Document images with source code:

--*--

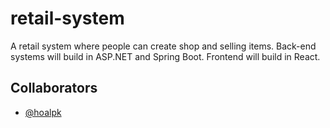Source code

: # retail-system
A retail system where people can create shop and selling items.
Back-end systems will build in ASP.NET and Spring Boot.
Frontend will build in React.

## Collaborators
- [@hoalpk](https://github.com/hoalpk)
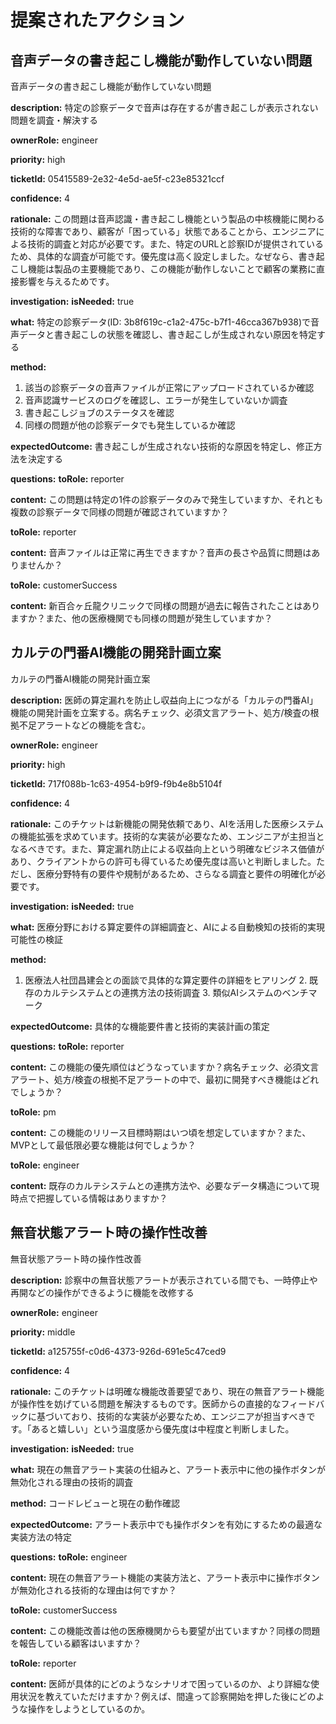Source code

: # 提案されたアクション

## 音声データの書き起こし機能が動作していない問題

音声データの書き起こし機能が動作していない問題

**description:**
特定の診察データで音声は存在するが書き起こしが表示されない問題を調査・解決する

**ownerRole:**
engineer

**priority:**
high

**ticketId:**
05415589-2e32-4e5d-ae5f-c23e85321ccf

**confidence:**
4

**rationale:**
この問題は音声認識・書き起こし機能という製品の中核機能に関わる技術的な障害であり、顧客が「困っている」状態であることから、エンジニアによる技術的調査と対応が必要です。また、特定のURLと診察IDが提供されているため、具体的な調査が可能です。優先度は高く設定しました。なぜなら、書き起こし機能は製品の主要機能であり、この機能が動作しないことで顧客の業務に直接影響を与えるためです。

**investigation:**
**isNeeded:**
true

**what:**
特定の診察データ(ID: 3b8f619c-c1a2-475c-b7f1-46cca367b938)で音声データと書き起こしの状態を確認し、書き起こしが生成されない原因を特定する

**method:**
1. 該当の診察データの音声ファイルが正常にアップロードされているか確認
2. 音声認識サービスのログを確認し、エラーが発生していないか調査
3. 書き起こしジョブのステータスを確認
4. 同様の問題が他の診察データでも発生しているか確認

**expectedOutcome:**
書き起こしが生成されない技術的な原因を特定し、修正方法を決定する

**questions:**
**toRole:**
reporter

**content:**
この問題は特定の1件の診察データのみで発生していますか、それとも複数の診察データで同様の問題が確認されていますか？

**toRole:**
reporter

**content:**
音声ファイルは正常に再生できますか？音声の長さや品質に問題はありませんか？

**toRole:**
customerSuccess

**content:**
新百合ヶ丘龍クリニックで同様の問題が過去に報告されたことはありますか？また、他の医療機関でも同様の問題が発生していますか？

## カルテの門番AI機能の開発計画立案

カルテの門番AI機能の開発計画立案

**description:**
医師の算定漏れを防止し収益向上につながる「カルテの門番AI」機能の開発計画を立案する。病名チェック、必須文言アラート、処方/検査の根拠不足アラートなどの機能を含む。

**ownerRole:**
engineer

**priority:**
high

**ticketId:**
717f088b-1c63-4954-b9f9-f9b4e8b5104f

**confidence:**
4

**rationale:**
このチケットは新機能の開発依頼であり、AIを活用した医療システムの機能拡張を求めています。技術的な実装が必要なため、エンジニアが主担当となるべきです。また、算定漏れ防止による収益向上という明確なビジネス価値があり、クライアントからの許可も得ているため優先度は高いと判断しました。ただし、医療分野特有の要件や規制があるため、さらなる調査と要件の明確化が必要です。

**investigation:**
**isNeeded:**
true

**what:**
医療分野における算定要件の詳細調査と、AIによる自動検知の技術的実現可能性の検証

**method:**
1. 医療法人社団昌建会との面談で具体的な算定要件の詳細をヒアリング 2. 既存のカルテシステムとの連携方法の技術調査 3. 類似AIシステムのベンチマーク

**expectedOutcome:**
具体的な機能要件書と技術的実装計画の策定

**questions:**
**toRole:**
reporter

**content:**
この機能の優先順位はどうなっていますか？病名チェック、必須文言アラート、処方/検査の根拠不足アラートの中で、最初に開発すべき機能はどれでしょうか？

**toRole:**
pm

**content:**
この機能のリリース目標時期はいつ頃を想定していますか？また、MVPとして最低限必要な機能は何でしょうか？

**toRole:**
engineer

**content:**
既存のカルテシステムとの連携方法や、必要なデータ構造について現時点で把握している情報はありますか？

## 無音状態アラート時の操作性改善

無音状態アラート時の操作性改善

**description:**
診察中の無音状態アラートが表示されている間でも、一時停止や再開などの操作ができるように機能を改修する

**ownerRole:**
engineer

**priority:**
middle

**ticketId:**
a125755f-c0d6-4373-926d-691e5c47ced9

**confidence:**
4

**rationale:**
このチケットは明確な機能改善要望であり、現在の無音アラート機能が操作性を妨げている問題を解決するものです。医師からの直接的なフィードバックに基づいており、技術的な実装が必要なため、エンジニアが担当すべきです。「あると嬉しい」という温度感から優先度は中程度と判断しました。

**investigation:**
**isNeeded:**
true

**what:**
現在の無音アラート実装の仕組みと、アラート表示中に他の操作ボタンが無効化される理由の技術的調査

**method:**
コードレビューと現在の動作確認

**expectedOutcome:**
アラート表示中でも操作ボタンを有効にするための最適な実装方法の特定

**questions:**
**toRole:**
engineer

**content:**
現在の無音アラート機能の実装方法と、アラート表示中に操作ボタンが無効化される技術的な理由は何ですか？

**toRole:**
customerSuccess

**content:**
この機能改善は他の医療機関からも要望が出ていますか？同様の問題を報告している顧客はいますか？

**toRole:**
reporter

**content:**
医師が具体的にどのようなシナリオで困っているのか、より詳細な使用状況を教えていただけますか？例えば、間違って診察開始を押した後にどのような操作をしようとしているのか。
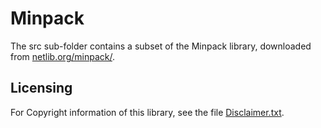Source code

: <!---
  SPDX-FileCopyrightText: 2023 SAP SE

  SPDX-License-Identifier: Apache-2.0

  This file is part of FEDEM - https://openfedem.org
--->

# Minpack

The src sub-folder contains a subset of the Minpack library,
downloaded from [netlib.org/minpack/](https://www.netlib.org/minpack).

## Licensing

For Copyright information of this library, see the file [Disclaimer.txt](src/Disclaimer.txt).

--*--

- ASSIGNMENT
Drop the images and copy all the data exactly.

- REPLY TO THE EXERCISE
Source code

: # retail-system
A retail system where people can create shop and selling items.
Back-end systems will build in ASP.NET and Spring Boot.
Frontend will build in React.

## Collaborators
- [@hoalpk](https://github.com/hoalpk)
Source code

: # 提案されたアクション

## 音声データの書き起こし機能が動作していない問題

音声データの書き起こし機能が動作していない問題

**description:**
特定の診察データで音声は存在するが書き起こしが表示されない問題を調査・解決する

**ownerRole:**
engineer

**priority:**
high

**ticketId:**
05415589-2e32-4e5d-ae5f-c23e85321ccf

**confidence:**
4

**rationale:**
この問題は音声認識・書き起こし機能という製品の中核機能に関わる技術的な障害であり、顧客が「困っている」状態であることから、エンジニアによる技術的調査と対応が必要です。また、特定のURLと診察IDが提供されているため、具体的な調査が可能です。優先度は高く設定しました。なぜなら、書き起こし機能は製品の主要機能であり、この機能が動作しないことで顧客の業務に直接影響を与えるためです。

**investigation:**
**isNeeded:**
true

**what:**
特定の診察データ(ID: 3b8f619c-c1a2-475c-b7f1-46cca367b938)で音声データと書き起こしの状態を確認し、書き起こしが生成されない原因を特定する

**method:**
1. 該当の診察データの音声ファイルが正常にアップロードされているか確認
2. 音声認識サービスのログを確認し、エラーが発生していないか調査
3. 書き起こしジョブのステータスを確認
4. 同様の問題が他の診察データでも発生しているか確認

**expectedOutcome:**
書き起こしが生成されない技術的な原因を特定し、修正方法を決定する

**questions:**
**toRole:**
reporter

**content:**
この問題は特定の1件の診察データのみで発生していますか、それとも複数の診察データで同様の問題が確認されていますか？

**toRole:**
reporter

**content:**
音声ファイルは正常に再生できますか？音声の長さや品質に問題はありませんか？

**toRole:**
customerSuccess

**content:**
新百合ヶ丘龍クリニックで同様の問題が過去に報告されたことはありますか？また、他の医療機関でも同様の問題が発生していますか？

## カルテの門番AI機能の開発計画立案

カルテの門番AI機能の開発計画立案

**description:**
医師の算定漏れを防止し収益向上につながる「カルテの門番AI」機能の開発計画を立案する。病名チェック、必須文言アラート、処方/検査の根拠不足アラートなどの機能を含む。

**ownerRole:**
engineer

**priority:**
high

**ticketId:**
717f088b-1c63-4954-b9f9-f9b4e8b5104f

**confidence:**
4

**rationale:**
このチケットは新機能の開発依頼であり、AIを活用した医療システムの機能拡張を求めています。技術的な実装が必要なため、エンジニアが主担当となるべきです。また、算定漏れ防止による収益向上という明確なビジネス価値があり、クライアントからの許可も得ているため優先度は高いと判断しました。ただし、医療分野特有の要件や規制があるため、さらなる調査と要件の明確化が必要です。

**investigation:**
**isNeeded:**
true

**what:**
医療分野における算定要件の詳細調査と、AIによる自動検知の技術的実現可能性の検証

**method:**
1. 医療法人社団昌建会との面談で具体的な算定要件の詳細をヒアリング 2. 既存のカルテシステムとの連携方法の技術調査 3. 類似AIシステムのベンチマーク

**expectedOutcome:**
具体的な機能要件書と技術的実装計画の策定

**questions:**
**toRole:**
reporter

**content:**
この機能の優先順位はどうなっていますか？病名チェック、必須文言アラート、処方/検査の根拠不足アラートの中で、最初に開発すべき機能はどれでしょうか？

**toRole:**
pm

**content:**
この機能のリリース目標時期はいつ頃を想定していますか？また、MVPとして最低限必要な機能は何でしょうか？

**toRole:**
engineer

**content:**
既存のカルテシステムとの連携方法や、必要なデータ構造について現時点で把握している情報はありますか？

## 無音状態アラート時の操作性改善

無音状態アラート時の操作性改善

**description:**
診察中の無音状態アラートが表示されている間でも、一時停止や再開などの操作ができるように機能を改修する

**ownerRole:**
engineer

**priority:**
middle

**ticketId:**
a125755f-c0d6-4373-926d-691e5c47ced9

**confidence:**
4

**rationale:**
このチケットは明確な機能改善要望であり、現在の無音アラート機能が操作性を妨げている問題を解決するものです。医師からの直接的なフィードバックに基づいており、技術的な実装が必要なため、エンジニアが担当すべきです。「あると嬉しい」という温度感から優先度は中程度と判断しました。

**investigation:**
**isNeeded:**
true

**what:**
現在の無音アラート実装の仕組みと、アラート表示中に他の操作ボタンが無効化される理由の技術的調査

**method:**
コードレビューと現在の動作確認

**expectedOutcome:**
アラート表示中でも操作ボタンを有効にするための最適な実装方法の特定

**questions:**
**toRole:**
engineer

**content:**
現在の無音アラート機能の実装方法と、アラート表示中に操作ボタンが無効化される技術的な理由は何ですか？

**toRole:**
customerSuccess

**content:**
この機能改善は他の医療機関からも要望が出ていますか？同様の問題を報告している顧客はいますか？

**toRole:**
reporter

**content:**
医師が具体的にどのようなシナリオで困っているのか、より詳細な使用状況を教えていただけますか？例えば、間違って診察開始を押した後にどのような操作をしようとしているのか。
Source code

: <!---
  SPDX-FileCopyrightText: 2023 SAP SE

  SPDX-License-Identifier: Apache-2.0

  This file is part of FEDEM - https://openfedem.org
--->

# Minpack

The src sub-folder contains a subset of the Minpack library,
downloaded from [netlib.org/minpack/](https://www.netlib.org/minpack).

## Licensing

For Copyright information of this library, see the file [Disclaimer.txt](src/Disclaimer.txt).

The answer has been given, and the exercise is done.